There are various kinds of dust separating apparatuses. Recently, a cyclone-type dust separating apparatus, which provides convenience to use and can be used semi-permanently, is widely used, compared to a dust separating apparatus employing a disposable dust bag or dust filter. FIG. 1 is a perspective view of a canister type vacuum cleaner employing a cyclone-type dust separating apparatus.
Referring to FIG. 1, a vacuum cleaner 10 generally comprises a cleaner body 11 having a motor driving chamber 12 with a motor (not shown) and a mounting chamber 13 in which a dust separating apparatus 30 is mounted, a suction nozzle 21, an extension hose 22, and a flexible hose 23. The vacuum cleaner 10 drives the motor (not shown) to generate a suction force, and draws contaminant-laden air from a cleaning surface through the suction nozzle 21, the extension hose 22, and the flexible hose 23 into the cleaner body 11. The vacuum cleaner 10 uses the dust separating apparatus 30 to separate and collect contaminant from drawn-in air and discharges the air removed of contaminant via the motor driving chamber 12 to the outside.
The cyclone-type dust separating apparatus 30 forms a rotating stream so that contaminant can be separated from drawn-in air by a centrifugal force on the rotating stream.

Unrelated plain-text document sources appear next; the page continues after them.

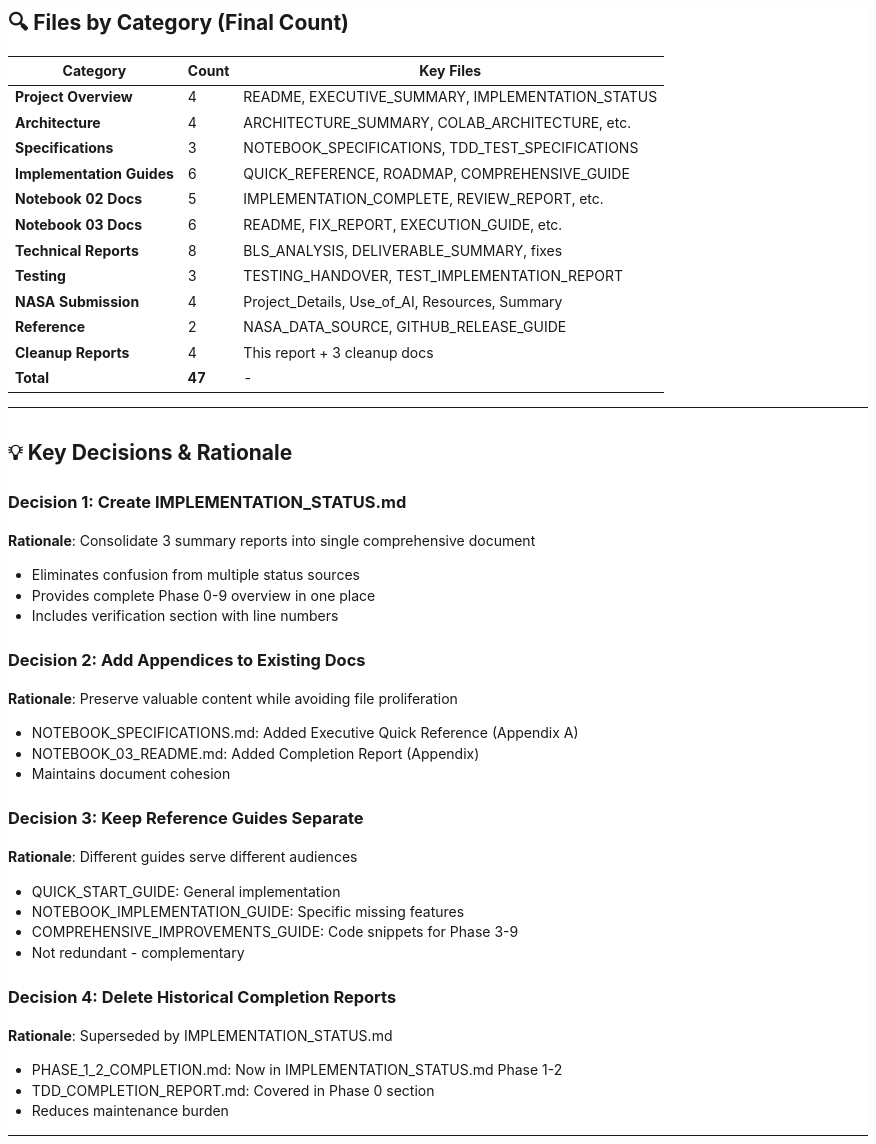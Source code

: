 ## 🔍 Files by Category (Final Count)

| Category | Count | Key Files |
|----------|-------|-----------|
| **Project Overview** | 4 | README, EXECUTIVE_SUMMARY, IMPLEMENTATION_STATUS |
| **Architecture** | 4 | ARCHITECTURE_SUMMARY, COLAB_ARCHITECTURE, etc. |
| **Specifications** | 3 | NOTEBOOK_SPECIFICATIONS, TDD_TEST_SPECIFICATIONS |
| **Implementation Guides** | 6 | QUICK_REFERENCE, ROADMAP, COMPREHENSIVE_GUIDE |
| **Notebook 02 Docs** | 5 | IMPLEMENTATION_COMPLETE, REVIEW_REPORT, etc. |
| **Notebook 03 Docs** | 6 | README, FIX_REPORT, EXECUTION_GUIDE, etc. |
| **Technical Reports** | 8 | BLS_ANALYSIS, DELIVERABLE_SUMMARY, fixes |
| **Testing** | 3 | TESTING_HANDOVER, TEST_IMPLEMENTATION_REPORT |
| **NASA Submission** | 4 | Project_Details, Use_of_AI, Resources, Summary |
| **Reference** | 2 | NASA_DATA_SOURCE, GITHUB_RELEASE_GUIDE |
| **Cleanup Reports** | 4 | This report + 3 cleanup docs |
| **Total** | **47** | - |

---

## 💡 Key Decisions & Rationale

### Decision 1: Create IMPLEMENTATION_STATUS.md
**Rationale**: Consolidate 3 summary reports into single comprehensive document
- Eliminates confusion from multiple status sources
- Provides complete Phase 0-9 overview in one place
- Includes verification section with line numbers

### Decision 2: Add Appendices to Existing Docs
**Rationale**: Preserve valuable content while avoiding file proliferation
- NOTEBOOK_SPECIFICATIONS.md: Added Executive Quick Reference (Appendix A)
- NOTEBOOK_03_README.md: Added Completion Report (Appendix)
- Maintains document cohesion

### Decision 3: Keep Reference Guides Separate
**Rationale**: Different guides serve different audiences
- QUICK_START_GUIDE: General implementation
- NOTEBOOK_IMPLEMENTATION_GUIDE: Specific missing features
- COMPREHENSIVE_IMPROVEMENTS_GUIDE: Code snippets for Phase 3-9
- Not redundant - complementary

### Decision 4: Delete Historical Completion Reports
**Rationale**: Superseded by IMPLEMENTATION_STATUS.md
- PHASE_1_2_COMPLETION.md: Now in IMPLEMENTATION_STATUS.md Phase 1-2
- TDD_COMPLETION_REPORT.md: Covered in Phase 0 section
- Reduces maintenance burden

---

The cyclone-type dust separating apparatus 30 generally has a cylindrical cyclone body 31 to form a rotating stream, an air inlet 33 and an air outlet (not shown) at an upper portion of the cyclone body 31. The air inlet 33 is fluidly communicated via an inlet port 14 with the flexible hose 23, and the air outlet (not shown) is fluidly communicated via an outlet port 15 with the motor driving chamber 12.

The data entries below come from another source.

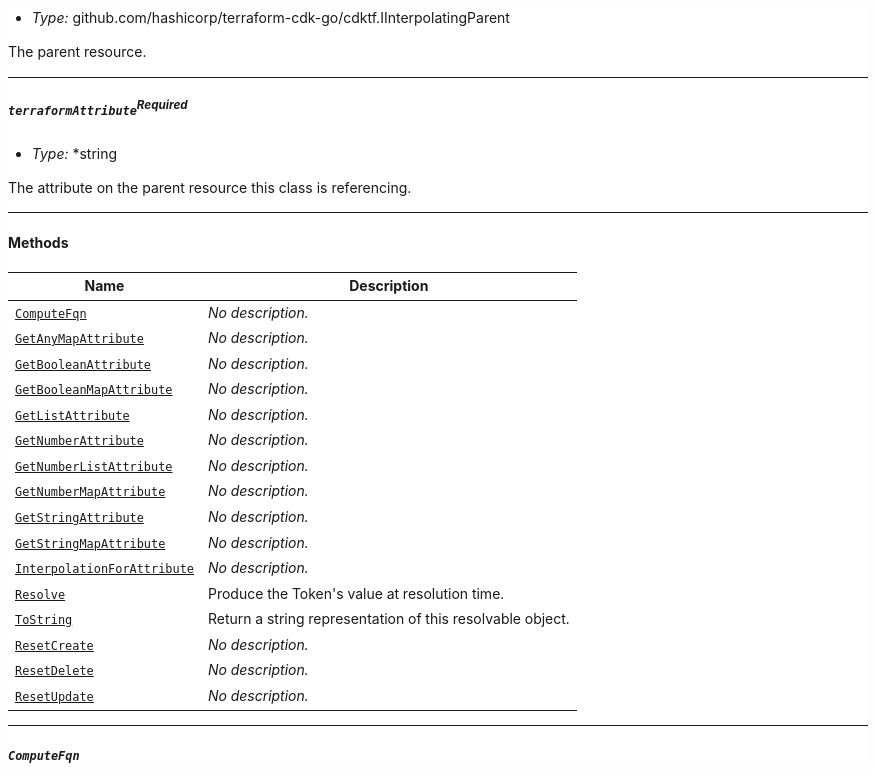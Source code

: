 - *Type:* github.com/hashicorp/terraform-cdk-go/cdktf.IInterpolatingParent

The parent resource.

---

##### `terraformAttribute`<sup>Required</sup> <a name="terraformAttribute" id="rhizo-co-terraform-provider-oci.integrationPrivateEndpointOutboundConnection.IntegrationPrivateEndpointOutboundConnectionTimeoutsOutputReference.Initializer.parameter.terraformAttribute"></a>

- *Type:* *string

The attribute on the parent resource this class is referencing.

---

#### Methods <a name="Methods" id="Methods"></a>

| **Name** | **Description** |
| --- | --- |
| <code><a href="#rhizo-co-terraform-provider-oci.integrationPrivateEndpointOutboundConnection.IntegrationPrivateEndpointOutboundConnectionTimeoutsOutputReference.computeFqn">ComputeFqn</a></code> | *No description.* |
| <code><a href="#rhizo-co-terraform-provider-oci.integrationPrivateEndpointOutboundConnection.IntegrationPrivateEndpointOutboundConnectionTimeoutsOutputReference.getAnyMapAttribute">GetAnyMapAttribute</a></code> | *No description.* |
| <code><a href="#rhizo-co-terraform-provider-oci.integrationPrivateEndpointOutboundConnection.IntegrationPrivateEndpointOutboundConnectionTimeoutsOutputReference.getBooleanAttribute">GetBooleanAttribute</a></code> | *No description.* |
| <code><a href="#rhizo-co-terraform-provider-oci.integrationPrivateEndpointOutboundConnection.IntegrationPrivateEndpointOutboundConnectionTimeoutsOutputReference.getBooleanMapAttribute">GetBooleanMapAttribute</a></code> | *No description.* |
| <code><a href="#rhizo-co-terraform-provider-oci.integrationPrivateEndpointOutboundConnection.IntegrationPrivateEndpointOutboundConnectionTimeoutsOutputReference.getListAttribute">GetListAttribute</a></code> | *No description.* |
| <code><a href="#rhizo-co-terraform-provider-oci.integrationPrivateEndpointOutboundConnection.IntegrationPrivateEndpointOutboundConnectionTimeoutsOutputReference.getNumberAttribute">GetNumberAttribute</a></code> | *No description.* |
| <code><a href="#rhizo-co-terraform-provider-oci.integrationPrivateEndpointOutboundConnection.IntegrationPrivateEndpointOutboundConnectionTimeoutsOutputReference.getNumberListAttribute">GetNumberListAttribute</a></code> | *No description.* |
| <code><a href="#rhizo-co-terraform-provider-oci.integrationPrivateEndpointOutboundConnection.IntegrationPrivateEndpointOutboundConnectionTimeoutsOutputReference.getNumberMapAttribute">GetNumberMapAttribute</a></code> | *No description.* |
| <code><a href="#rhizo-co-terraform-provider-oci.integrationPrivateEndpointOutboundConnection.IntegrationPrivateEndpointOutboundConnectionTimeoutsOutputReference.getStringAttribute">GetStringAttribute</a></code> | *No description.* |
| <code><a href="#rhizo-co-terraform-provider-oci.integrationPrivateEndpointOutboundConnection.IntegrationPrivateEndpointOutboundConnectionTimeoutsOutputReference.getStringMapAttribute">GetStringMapAttribute</a></code> | *No description.* |
| <code><a href="#rhizo-co-terraform-provider-oci.integrationPrivateEndpointOutboundConnection.IntegrationPrivateEndpointOutboundConnectionTimeoutsOutputReference.interpolationForAttribute">InterpolationForAttribute</a></code> | *No description.* |
| <code><a href="#rhizo-co-terraform-provider-oci.integrationPrivateEndpointOutboundConnection.IntegrationPrivateEndpointOutboundConnectionTimeoutsOutputReference.resolve">Resolve</a></code> | Produce the Token's value at resolution time. |
| <code><a href="#rhizo-co-terraform-provider-oci.integrationPrivateEndpointOutboundConnection.IntegrationPrivateEndpointOutboundConnectionTimeoutsOutputReference.toString">ToString</a></code> | Return a string representation of this resolvable object. |
| <code><a href="#rhizo-co-terraform-provider-oci.integrationPrivateEndpointOutboundConnection.IntegrationPrivateEndpointOutboundConnectionTimeoutsOutputReference.resetCreate">ResetCreate</a></code> | *No description.* |
| <code><a href="#rhizo-co-terraform-provider-oci.integrationPrivateEndpointOutboundConnection.IntegrationPrivateEndpointOutboundConnectionTimeoutsOutputReference.resetDelete">ResetDelete</a></code> | *No description.* |
| <code><a href="#rhizo-co-terraform-provider-oci.integrationPrivateEndpointOutboundConnection.IntegrationPrivateEndpointOutboundConnectionTimeoutsOutputReference.resetUpdate">ResetUpdate</a></code> | *No description.* |

---

##### `ComputeFqn` <a name="ComputeFqn" id="rhizo-co-terraform-provider-oci.integrationPrivateEndpointOutboundConnection.IntegrationPrivateEndpointOutboundConnectionTimeoutsOutputReference.computeFqn"></a>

The cyclone-type dust separating apparatus 30 has a deteriorated collection capability of contaminant due to the structure. Accordingly, a dual cyclone dust separating apparatus has been introduced in which two cyclone bodies are in line arranged one on the other to improve the collection capability of contaminant. The dual cyclone dust separating apparatus can increase the collection capability of contaminant; however, the dual cyclone dust separating apparatus has a lengthened air path so that the pressure is greatly lost and the suction force of the motor apparently decreases.

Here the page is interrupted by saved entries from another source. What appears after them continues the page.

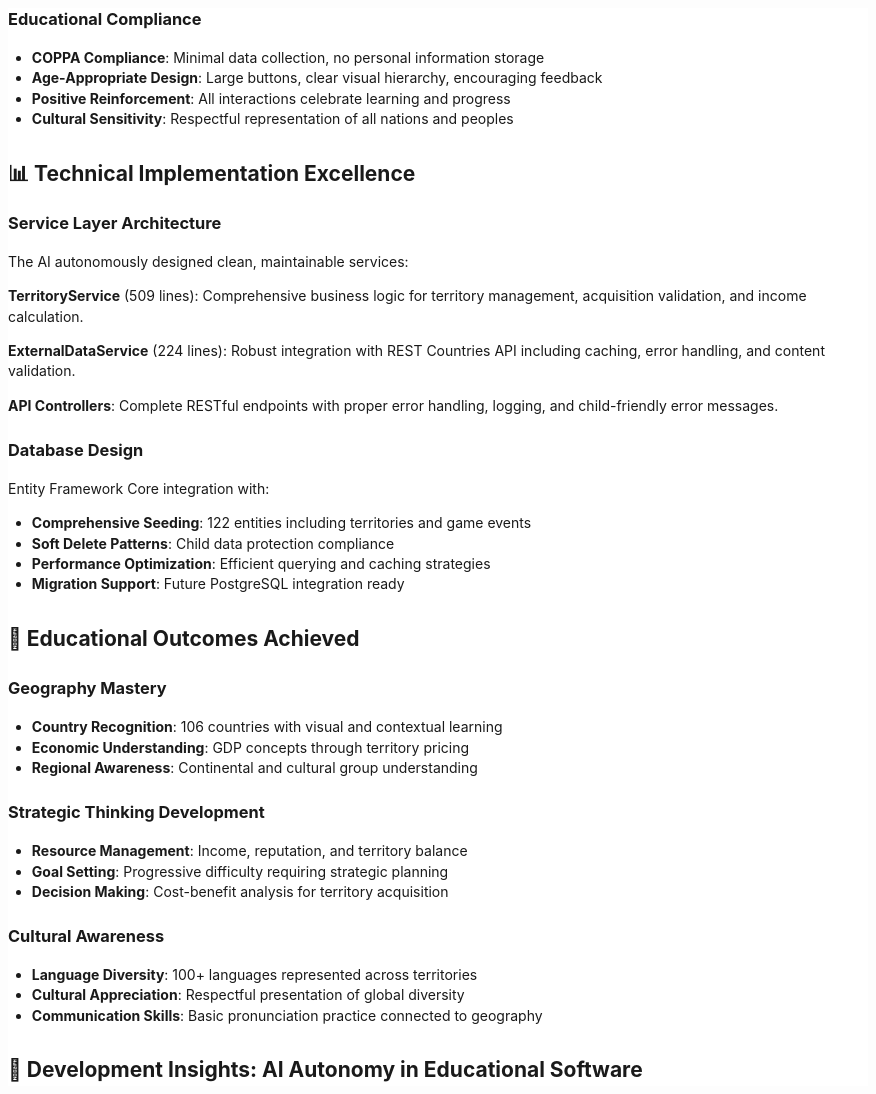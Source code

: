 
### Educational Compliance

- **COPPA Compliance**: Minimal data collection, no personal information storage
- **Age-Appropriate Design**: Large buttons, clear visual hierarchy, encouraging feedback
- **Positive Reinforcement**: All interactions celebrate learning and progress
- **Cultural Sensitivity**: Respectful representation of all nations and peoples

## 📊 Technical Implementation Excellence

### Service Layer Architecture

The AI autonomously designed clean, maintainable services:

**TerritoryService** (509 lines): Comprehensive business logic for territory management, acquisition validation, and income calculation.

**ExternalDataService** (224 lines): Robust integration with REST Countries API including caching, error handling, and content validation.

**API Controllers**: Complete RESTful endpoints with proper error handling, logging, and child-friendly error messages.

### Database Design

Entity Framework Core integration with:

- **Comprehensive Seeding**: 122 entities including territories and game events
- **Soft Delete Patterns**: Child data protection compliance
- **Performance Optimization**: Efficient querying and caching strategies
- **Migration Support**: Future PostgreSQL integration ready

## 🎯 Educational Outcomes Achieved

### Geography Mastery

- **Country Recognition**: 106 countries with visual and contextual learning
- **Economic Understanding**: GDP concepts through territory pricing
- **Regional Awareness**: Continental and cultural group understanding

### Strategic Thinking Development

- **Resource Management**: Income, reputation, and territory balance
- **Goal Setting**: Progressive difficulty requiring strategic planning
- **Decision Making**: Cost-benefit analysis for territory acquisition

### Cultural Awareness

- **Language Diversity**: 100+ languages represented across territories
- **Cultural Appreciation**: Respectful presentation of global diversity
- **Communication Skills**: Basic pronunciation practice connected to geography

## 🚀 Development Insights: AI Autonomy in Educational Software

A contaminant receptacle 32 for collecting the contaminant separated from drawn-in air in the cyclone body 31 is engaged with a bottom portion of the cyclone body 31, and is also cylindrical to correspond to the cyclone body 31. In other words, the conventional dust separating apparatus 30 is generally cylindrical. Accordingly, as shown in FIG. 2, a dead space S is generated in the mounting chamber 13 except for an area where the dust separating apparatus 30 is mounted. In the cleaner body 11, generally, the motor driving chamber 12 is substantially rectangular and the mounting chamber 13 engaged with the motor driving chamber 12 is substantially semicircular. Due to the cylindrical dust separating apparatus 30, a structural problem is occurred which can not avoid a dead space generated in the mounting chamber 13. Additionally, the contaminant receptacle 32 can not be manufactured over a certain height due to the limited height of the dust separating apparatus 30 so that the capacity of dust collection system also has limitation.